__Exercise requirements__
An exact copy is needed of the lines in the entries below from the line with "ds^2 = A(R)^2" up to and including the line with "Dieser besteht aus insgesamt 6 Spiegeln.", and of nothing else. Leave the pictures out.

[Stored data entries]

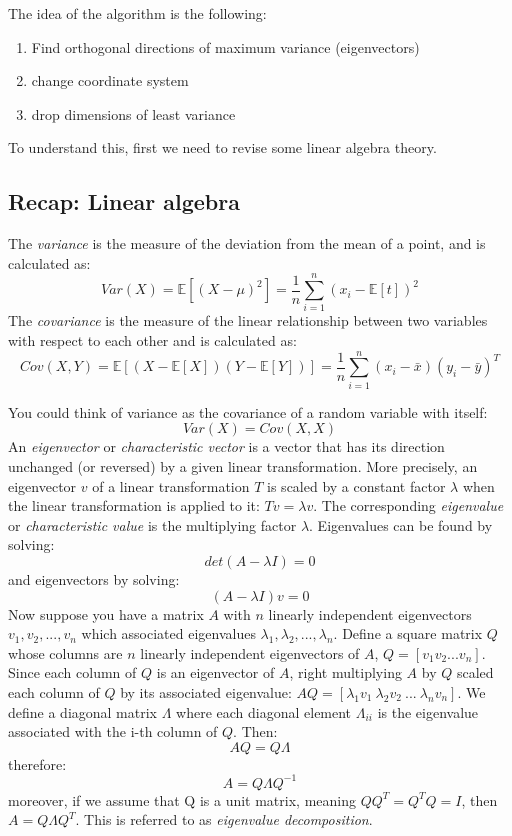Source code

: \documentclass[11pt]{article}
\begin{document}
The idea of the algorithm is the following:

\begin{enumerate}
\def\labelenumi{\arabic{enumi}.}
\tightlist
\item
  Find orthogonal directions of maximum variance (eigenvectors)
\item
  change coordinate system
\item
  drop dimensions of least variance
\end{enumerate}

To understand this, first we need to revise some linear algebra theory.

\subsection{Recap: Linear algebra}\label{recap-linear-algebra}

The \emph{variance} is the measure of the deviation from the mean of a
point, and is calculated as:
\[Var(X)= \mathbb{E}[(X-\mu)^2] =  \frac{1}{n}\sum_{i=1}^n (x_i - \mathbb{E}[t])^2\]
The \emph{covariance} is the measure of the linear relationship between
two variables with respect to each other and is calculated as:
\[Cov(X, Y) = \mathbb{E}[(X- \mathbb{E}[X])(Y - \mathbb{E}[Y])]= \frac{1}{n}\sum_{i=1}^n (x_i - \bar x)(y_i -\bar y)^T\]

You could think of variance as the covariance of a random variable with
itself: \[Var(X)=Cov(X, X)\] An \emph{eigenvector} or
\emph{characteristic vector} is a vector that has its direction
unchanged (or reversed) by a given linear transformation. More
precisely, an eigenvector \(v\) of a linear transformation \(T\) is
scaled by a constant factor \(\lambda\) when the linear transformation
is applied to it: \(Tv = \lambda v\). The corresponding
\emph{eigenvalue} or \emph{characteristic value} is the multiplying
factor \(\lambda\). Eigenvalues can be found by solving:
\[det(A-\lambda I) = 0\] and eigenvectors by solving:
\[(A-\lambda I)v =0\] Now suppose you have a matrix \(A\) with \(n\)
linearly independent eigenvectors \(v_1, v_2, ..., v_n\) which
associated eigenvalues \(\lambda _1, \lambda _2, ..., \lambda _n\).
Define a square matrix \(Q\) whose columns are \(n\) linearly
independent eigenvectors of \(A\), \(Q=[v_1 v_2 ... v_n]\). Since each
column of \(Q\) is an eigenvector of \(A\), right multiplying \(A\) by
\(Q\) scaled each column of \(Q\) by its associated eigenvalue:
\(AQ = [\lambda_1 v_1\ \lambda_2 v_2\ ... \ \lambda _n v_n]\). We define
a diagonal matrix \(\Lambda\) where each diagonal element
\(\Lambda _{ii}\) is the eigenvalue associated with the i-th column of
\(Q\). Then: \[AQ=Q\Lambda\] therefore: \[A = Q\Lambda Q^{-1}\]
moreover, if we assume that Q is a unit matrix, meaning
\(QQ^T = Q^T Q = I\), then \(A = Q\Lambda Q^T\). This is referred to as
\emph{eigenvalue decomposition}.
\end{document}

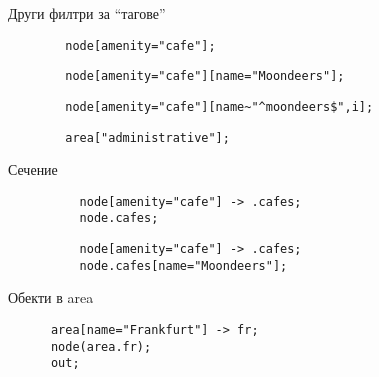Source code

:\documentclass[10pt]{beamer}
\begin{document}
  \begin{frame}[fragile]{Други филтри за ``тагове''}
    \begin{lstwrap}\begin{lstlisting}
        node[amenity="cafe"];
    \end{lstlisting}\end{lstwrap}

    \begin{lstwrap}\begin{lstlisting}
        node[amenity="cafe"][name="Moondeers"];
    \end{lstlisting}\end{lstwrap}

    \begin{lstwrap}\begin{lstlisting}
        node[amenity="cafe"][name~"^moondeers$",i];
    \end{lstlisting}\end{lstwrap}

    \begin{lstwrap}\begin{lstlisting}
        area["administrative"];
    \end{lstlisting}\end{lstwrap}
  \end{frame}

  \begin{frame}[fragile]{Сечение}
      \begin{lstwrap}\begin{lstlisting}
          node[amenity="cafe"] -> .cafes;
          node.cafes;
      \end{lstlisting}\end{lstwrap}
      \begin{lstwrap}\begin{lstlisting}
          node[amenity="cafe"] -> .cafes;
          node.cafes[name="Moondeers"];
      \end{lstlisting}\end{lstwrap}
  \end{frame}

  \begin{frame}[fragile]{Обекти в area}
    \begin{lstwrap}\begin{lstlisting}
      area[name="Frankfurt"] -> fr;
      node(area.fr);
      out;
    \end{lstlisting}\end{lstwrap}
  \end{frame}
\end{document}
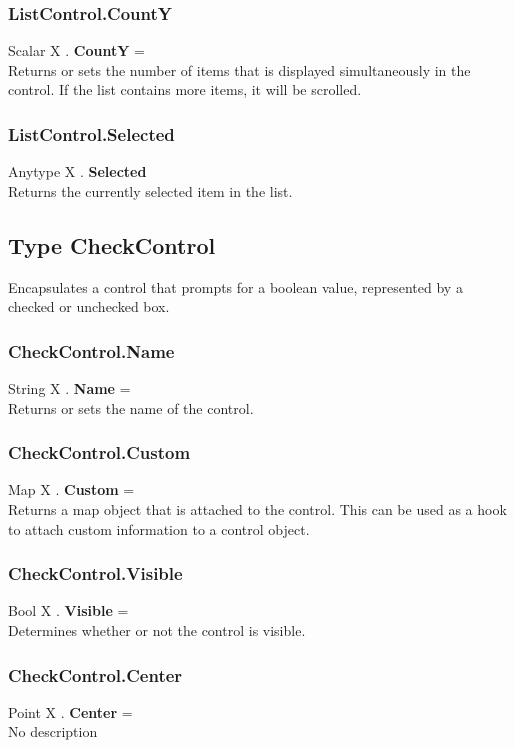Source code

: \documentclass[10pt]{book}
\begin{document}
\subsubsection{ListControl.CountY \label{F:ListControl:CountY}}
Scalar X . \textbf{CountY} = \\
Returns or sets the number of items that is displayed simultaneously in the control. If the list contains more items, it will be scrolled.

\subsubsection{ListControl.Selected \label{F:ListControl:Selected}}
Anytype X . \textbf{Selected} \\
Returns the currently selected item in the list.

\subsection{Type CheckControl \label{T:CheckControl}}
Encapsulates a control that prompts for a boolean value, represented by a checked or unchecked box.

\subsubsection{CheckControl.Name \label{F:CheckControl:Name}}
String X . \textbf{Name} = \\
Returns or sets the name of the control.

\subsubsection{CheckControl.Custom \label{F:CheckControl:Custom}}
Map X . \textbf{Custom} = \\
Returns a map object that is attached to the control. This can be used as a hook to attach custom information to a control object.

\subsubsection{CheckControl.Visible \label{F:CheckControl:Visible}}
Bool X . \textbf{Visible} = \\
Determines whether or not the control is visible.

\subsubsection{CheckControl.Center \label{F:CheckControl:Center}}
Point X . \textbf{Center} = \\
No description
\end{document}
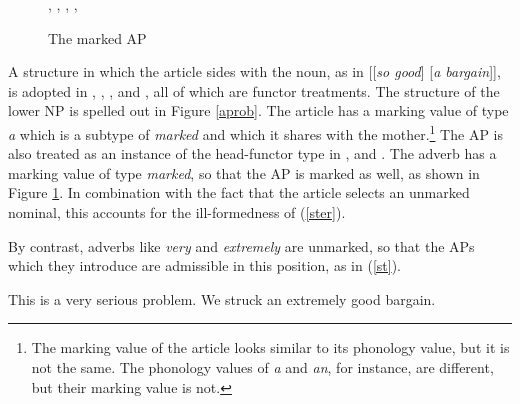 \documentclass[output=paper]{langsci/langscibook}
\begin{document}
\begin{figure}
\begin{center}
\tree
{,
  {,    
    {}},
  {,
    {}}}
\caption{\label{sohow} The marked AP }
\end{center}
\end{figure}

A structure in which the article sides with the noun, as in [[{\it so good\/}] [{\it a bargain\/}]], 
is adopted in \citet{VanEynde07}, \citet{KimSells11}, \citet{KaySag12}, 
\citet{ArnoldSadler14} and \citet{VanEynde18}, all of which are functor treatments. 
The structure of the lower NP is spelled out in Figure \ref{aprob}. 
The article has a {\sc marking} value of type {\it a\/} which is a subtype of {\it marked\/} and which it
shares with the mother.\footnote{The {\sc marking} value of the article looks similar to its 
{\sc phonology} value, but it is not the same. The {\sc phonology} values of {\it a\/} and {\it an}, 
for instance, are different, but their {\sc marking} value is not.} 
The AP is also treated as an instance of the head-functor type 
in \citet{VanEynde07}, \citet{KimSells11} and \citet{VanEynde18}. 
The adverb has a {\sc marking} value of type {\it marked}, 
so that the AP is marked as well, as shown in Figure \ref{sohow}.   
In combination with the fact that the article selects an unmarked nominal, 
this accounts for the ill-formedness of (\ref{ster}). 

\begin{exe}
\ex\label{ster}
\begin{xlist}
\end{xlist}
\end{exe}

\noindent
By contrast, adverbs like {\it very\/} and {\it extremely\/} are unmarked,
so that the APs which they introduce are admissible in this position, as in (\ref{st}).  

\begin{exe}
\ex\label{st}
\begin{xlist}
\ex  This is a very serious problem. 
\ex  We struck an extremely good bargain. 
\end{xlist} 
\end{exe} 
\end{document}

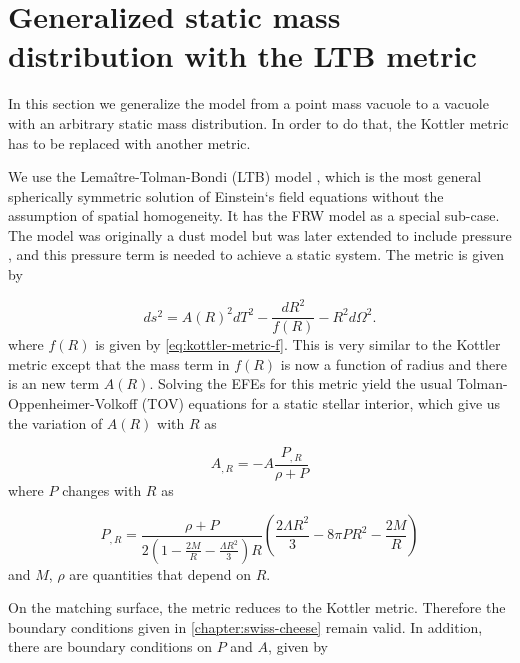 \chapter{Generalized static mass distribution with the LTB metric}
\label{appendix:ltb}

In this section we generalize the model from a point mass vacuole to a vacuole with an arbitrary static mass distribution. In order to do that, the Kottler metric has to be replaced with another metric. 

We use the Lema\^itre-Tolman-Bondi (LTB) model \citep{tolman1934effect,bondi1947spherically,lemaitre1933expansion}, which is the most general spherically symmetric solution of Einstein`s field equations without the assumption of spatial homogeneity. It has the FRW model as a special sub-case. The model was originally a dust model but was later extended to include pressure \citep{lasky2006generalized}, and this pressure term is needed to achieve a static system. The metric is given by

\begin{equation}
  ds^2 = A(R)^2 dT^2 - \frac{dR^2}{f(R)} - R^2 d \Omega^2.
  \label{eq:ltb-metric}
\end{equation}
where $f(R)$ is given by \autoref{eq:kottler-metric-f}. This is very similar to the Kottler metric except that the mass term in $f(R)$ is now a function of radius and there is an new term $A(R)$. Solving the EFEs for this metric yield the usual Tolman-Oppenheimer-Volkoff (TOV) equations \citep{tolman1939static,oppenheimer1939massive} for a static stellar interior, which give us the variation of $A(R)$ with $R$ as

\begin{equation}
  A_{,R} = - A \frac{P_{,R}}{\rho + P}
  \label{eq:alpha-evolution}
\end{equation}
where $P$ changes with $R$ as

\begin{equation}
  P_{,R} = \frac{\rho + P}{2\left (1- \frac{2M}{R} - \frac{\Lambda R^2}{3}\right )R}
  \left (\frac{2 \Lambda R^2}{3}  -8\pi PR^2 -\frac{2M}{R} \right ) 
  \label{eq:pressure-P-evolution}
\end{equation}
and $M$, $\rho$ are quantities that depend on $R$. 


On the matching surface, the metric reduces to the Kottler metric. Therefore the boundary conditions given in \autoref{chapter:swiss-cheese} remain valid. In addition, there are boundary conditions on $P$ and $A$, given by

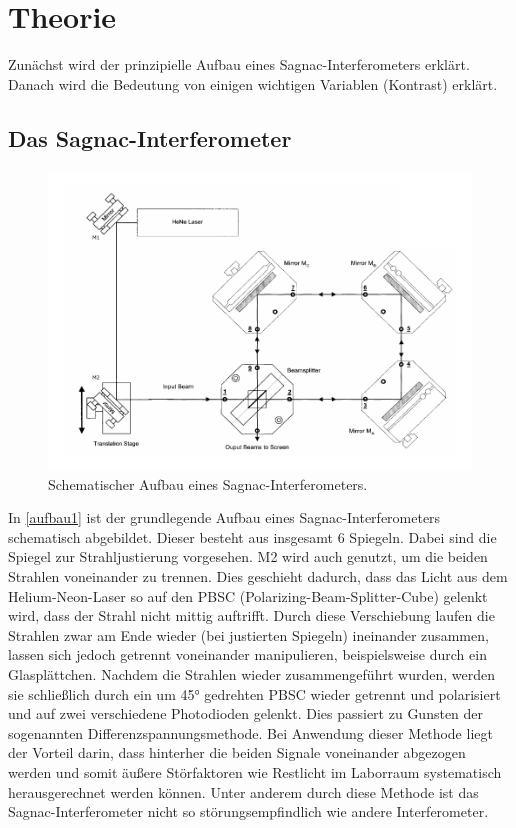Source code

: \section{Theorie}
\label{sec:Theorie}

Zunächst wird der prinzipielle Aufbau eines Sagnac-Interferometers erklärt.
Danach wird die Bedeutung von einigen wichtigen Variablen (Kontrast) erklärt.

\subsection{Das Sagnac-Interferometer} \label{sec:aufbau}

\begin{figure}[h]
    \centering
    \includegraphics[width = 0.7 \linewidth]{pictures/aufbau1.pdf}
    \caption{Schematischer Aufbau eines Sagnac-Interferometers.\cite{v64}}
    \label{aufbau1}
\end{figure}

In \autoref{aufbau1} ist der grundlegende Aufbau eines Sagnac-Interferometers schematisch abgebildet.
Dieser besteht aus insgesamt 6 Spiegeln.
Dabei sind die Spiegel zur Strahljustierung vorgesehen.
M2 wird auch genutzt, um die beiden Strahlen voneinander zu trennen.
Dies geschieht dadurch, dass das Licht aus dem Helium-Neon-Laser so auf den PBSC (Polarizing-Beam-Splitter-Cube) gelenkt wird, dass der Strahl nicht mittig auftrifft.
Durch diese Verschiebung laufen die Strahlen zwar am Ende wieder (bei justierten Spiegeln) ineinander zusammen, lassen sich jedoch getrennt voneinander manipulieren, beispielsweise durch ein Glasplättchen.
Nachdem die Strahlen wieder zusammengeführt wurden, werden sie schließlich durch ein um 45°  gedrehten PBSC wieder getrennt und polarisiert und auf zwei verschiedene Photodioden gelenkt.
Dies passiert zu Gunsten der sogenannten Differenzspannungsmethode.
Bei Anwendung dieser Methode liegt der Vorteil darin, dass hinterher die beiden Signale voneinander abgezogen werden und somit äußere Störfaktoren wie Restlicht im Laborraum systematisch herausgerechnet werden können.
Unter anderem durch diese Methode ist das Sagnac-Interferometer nicht so störungsempfindlich wie andere Interferometer. 


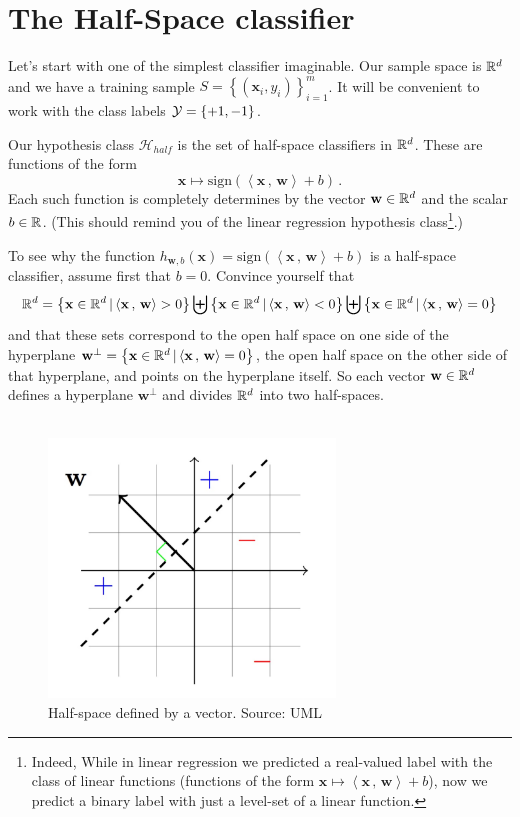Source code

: \documentclass[11pt]{article}
\newcommand{\Hc}{\mathcal{H}}
\newcommand{\innerr}[2]{{\left\langle #1\,,\,#2 \right\rangle}}
\newcommand{\VV}[1]{\mathbf{#1}}
\begin{document}

\section{The Half-Space classifier}

Let's start with one of the simplest classifier imaginable. Our sample space is
$\mathbb{R}^d$ and we have a training sample $S=\left\{ \left( \VV{x}_i,y_i \right)
\right\}_{i=1}^m$. It will be convenient to work with the class labels
$\mathcal{Y}=\left\{ +1,-1 \right\}$. 

Our hypothesis class $\Hc_{half}$ is the set of half-space classifiers in
$\mathbb{R}^d$. These are functions of the form
\[
\VV{x} \mapsto \text{sign}\left( \innerr{\VV{x}}{\VV{w}} + b \right)\,.
\]
Each such function is completely determines by the vector $\VV{w}\in\reals^d$
and the scalar $b\in\mathbb{R}$. (This should remind you of the linear regression
  hypothesis class\footnote{Indeed, While in linear regression we predicted a
  real-valued label with the class
  of linear functions (functions of the form $\VV{x} \mapsto
  \innerr{\VV{x}}{\VV{w}} + b$), now we predict a binary label with just a
level-set of a linear function.}.)

To see why the function $h_{\VV{w},b}(\VV{x}) = \text{sign}\left(
\innerr{\VV{x}}{\VV{w}} + b \right)$ is a half-space classifier, assume first
that $b=0$. Convince yourself that 
\[
  \reals^d = \left\{ \VV{x}\in\reals^d \,|\, \innerr{\VV{x}}{\VV{w}} > 0 \right\} \biguplus 
  \left\{ \VV{x}\in\reals^d \,|\, \innerr{\VV{x}}{\VV{w}} < 0 \right\} \biguplus 
  \left\{ \VV{x}\in\reals^d \,|\, \innerr{\VV{x}}{\VV{w}} = 0 \right\}
\]
and that these sets correspond to the open half space on one side of the
hyperplane $\VV{w}^\perp = \left\{ \VV{x}\in\reals^d \,|\, \innerr{\VV{x}}{\VV{w}} = 0
\right\}$, the open half space on the other side of that hyperplane, and points
on the hyperplane itself. So each vector $\VV{w}\in\reals^d$ defines a
hyperplane $\VV{w}^\perp$ and divides $\mathbb{R}^d$ into two half-spaces. 
\\~\\
\begin{figure}[h!]
  \centering
  \includegraphics[width=3in]{half.pdf}
  \caption{Half-space defined by a vector. Source: UML}
\end{figure}
\end{document}
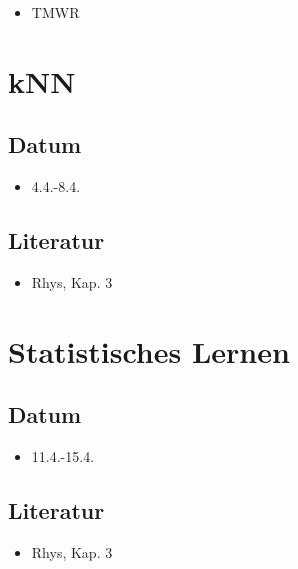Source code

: \documentclass[
]{book}
\providecommand{\tightlist}{%
  \setlength{\itemsep}{0pt}\setlength{\parskip}{0pt}}
\begin{document}
\begin{itemize}
\tightlist
\item
  TMWR
\end{itemize}

\hypertarget{knn}{%
\section{kNN}\label{knn}}

\hypertarget{datum-3}{%
\subsection{Datum}\label{datum-3}}

\begin{itemize}
\tightlist
\item
  4.4.-8.4.
\end{itemize}

\hypertarget{literatur-4}{%
\subsection{Literatur}\label{literatur-4}}

\begin{itemize}
\tightlist
\item
  Rhys, Kap. 3
\end{itemize}

\hypertarget{statistisches-lernen}{%
\section{Statistisches Lernen}\label{statistisches-lernen}}

\hypertarget{datum-4}{%
\subsection{Datum}\label{datum-4}}

\begin{itemize}
\tightlist
\item
  11.4.-15.4.
\end{itemize}

\hypertarget{literatur-5}{%
\subsection{Literatur}\label{literatur-5}}

\begin{itemize}
\tightlist
\item
  Rhys, Kap. 3
\end{itemize}
\end{document}
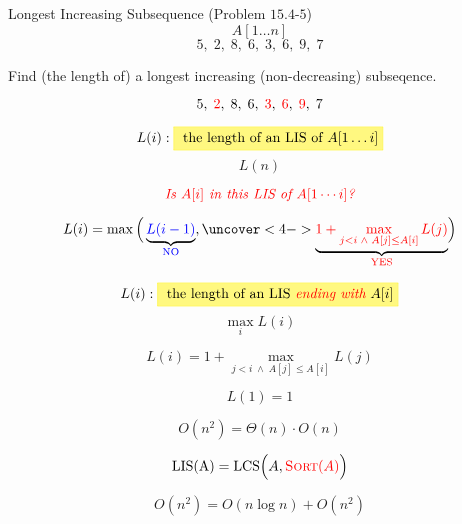 
\begin{frame}{}
  \begin{exampleblock}{Longest Increasing Subsequence (Problem $15.4$-$5$)}
    \[
      A[1 \ldots n] 
    \]
    \[
      5,\; 2,\; 8,\; 6,\; 3,\; 6,\; 9,\; 7 
    \]

    \vspace{0.20cm}
    \begin{center}
      Find (the length of) a longest increasing (non-decreasing) subseqence.
    \end{center}
    \[
      5,\; \textcolor{red}{2},\; 8,\; 6,\; \textcolor{red}{3},\; \textcolor{red}{6},\; \textcolor{red}{9},\; 7 
    \]
  \end{exampleblock}
\end{frame}

\begin{frame}{}
  \[
    L(i): \hl{yellow}{\text{ the length of an LIS of $A[1 \ldots i]$}}
  \]
  \[
    L(n)
  \]

  \pause
  \vspace{0.30cm}
  \[
    \text{\textcolor{red}{\it Is $A[i]$ in this LIS of $A[1 \cdots i]$?}}
  \]

  \pause
  \vspace{0.30cm}
  \[
    L(i) = \max \Big(\underbrace{\blue{L(i-1)}}_{\blue{\text{NO}}},
      \uncover<4->{\underbrace{\red{1 + \max_{j < i \;\land\; A[j] \le A[i]} L(j)}}_{\red{\text{YES}}}}\Big)
  \]

\end{frame}

\begin{frame}{}
  \[
    L(i): \hl{yellow}{\text{ the length of an LIS \red{\it ending with} $A[i]$}}
  \]
  \[
    \max\limits_{i} L(i)
  \]

  \pause
  \begin{center}
  \end{center}

  \pause
  \[
    L(i) = 1 + \max_{j < i \;\land\; A[j] \le A[i]} L(j)
  \]

  \pause
  \[
    L(1) = 1
  \]

  \pause
  \[
    O(n^2) = \Theta(n) \cdot O(n)
  \]
\end{frame}

\begin{frame}{}
  \[
    \text{LIS(A)} = \text{LCS} \Big(A, \textcolor{red}{\textsc{Sort}(A)} \Big)
  \]

  \pause
  \[
    O(n^2) = O(n \log n) + O(n^2)
  \]
\end{frame}

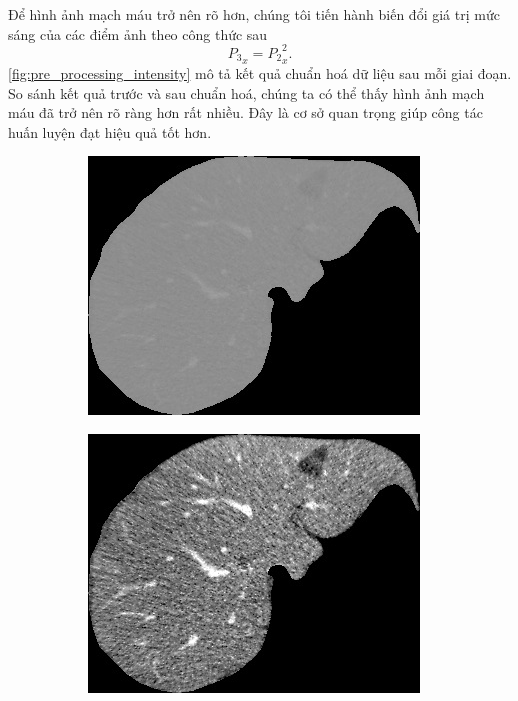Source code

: 	Để hình ảnh mạch máu trở nên rõ hơn, chúng tôi tiến hành biến đổi giá trị mức sáng của các điểm ảnh theo công thức sau
	\begin{equation}
		{P_3}_x={P_2}_x^2.
		\label{eqn:normalize_gama}
	\end{equation}
	\autoref{fig:pre_processing_intensity} mô tả kết quả chuẩn hoá dữ liệu sau mỗi giai đoạn. So sánh kết quả trước và sau chuẩn hoá, chúng ta có thể thấy hình ảnh mạch máu đã trở nên rõ ràng hơn rất nhiều. Đây là cơ sở quan trọng giúp công tác huấn luyện đạt hiệu quả tốt hơn.
	\begin{figure}[h!]
		\begin{subfigure}[b]{0.32\textwidth}
			\includegraphics[width=\textwidth]{figures/pre_processing_intensity_origin}
			\caption{}
			\label{fig:pre_processing_intensity_origin}
		\end{subfigure}
		\hfill
		\begin{subfigure}[b]{0.32\textwidth}
			\includegraphics[width=\textwidth]{figures/pre_processing_intensity_clamp}

\end{subfigure}
\end{figure}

__Answer to this task__
  ds^2 = A(R)^2 dT^2 - \frac{dR^2}{f(R)} - R^2 d \Omega^2.
  \label{eq:ltb-metric}
\end{equation}
where $f(R)$ is given by \autoref{eq:kottler-metric-f}. This is very similar to the Kottler metric except that the mass term in $f(R)$ is now a function of radius and there is an new term $A(R)$. Solving the EFEs for this metric yield the usual Tolman-Oppenheimer-Volkoff (TOV) equations \citep{tolman1939static,oppenheimer1939massive} for a static stellar interior, which give us the variation of $A(R)$ with $R$ as

\begin{equation}
  A_{,R} = - A \frac{P_{,R}}{\rho + P}
  \label{eq:alpha-evolution}
\end{equation}
where $P$ changes with $R$ as

\begin{equation}
  P_{,R} = \frac{\rho + P}{2\left (1- \frac{2M}{R} - \frac{\Lambda R^2}{3}\right )R}
  \left (\frac{2 \Lambda R^2}{3}  -8\pi PR^2 -\frac{2M}{R} \right ) 
  \label{eq:pressure-P-evolution}
\end{equation}
and $M$, $\rho$ are quantities that depend on $R$. 


On the matching surface, the metric reduces to the Kottler metric. Therefore the boundary conditions given in \autoref{chapter:swiss-cheese} remain valid. In addition, there are boundary conditions on $P$ and $A$, given by

Source code

: \section{Theorie}
\label{sec:Theorie}

Zunächst wird der prinzipielle Aufbau eines Sagnac-Interferometers erklärt.
Danach wird die Bedeutung von einigen wichtigen Variablen (Kontrast) erklärt.

\subsection{Das Sagnac-Interferometer} \label{sec:aufbau}

\begin{figure}[h]
    \centering
    \includegraphics[width = 0.7 \linewidth]{pictures/aufbau1.pdf}
    \caption{Schematischer Aufbau eines Sagnac-Interferometers.\cite{v64}}
    \label{aufbau1}
\end{figure}

In \autoref{aufbau1} ist der grundlegende Aufbau eines Sagnac-Interferometers schematisch abgebildet.
Dieser besteht aus insgesamt 6 Spiegeln.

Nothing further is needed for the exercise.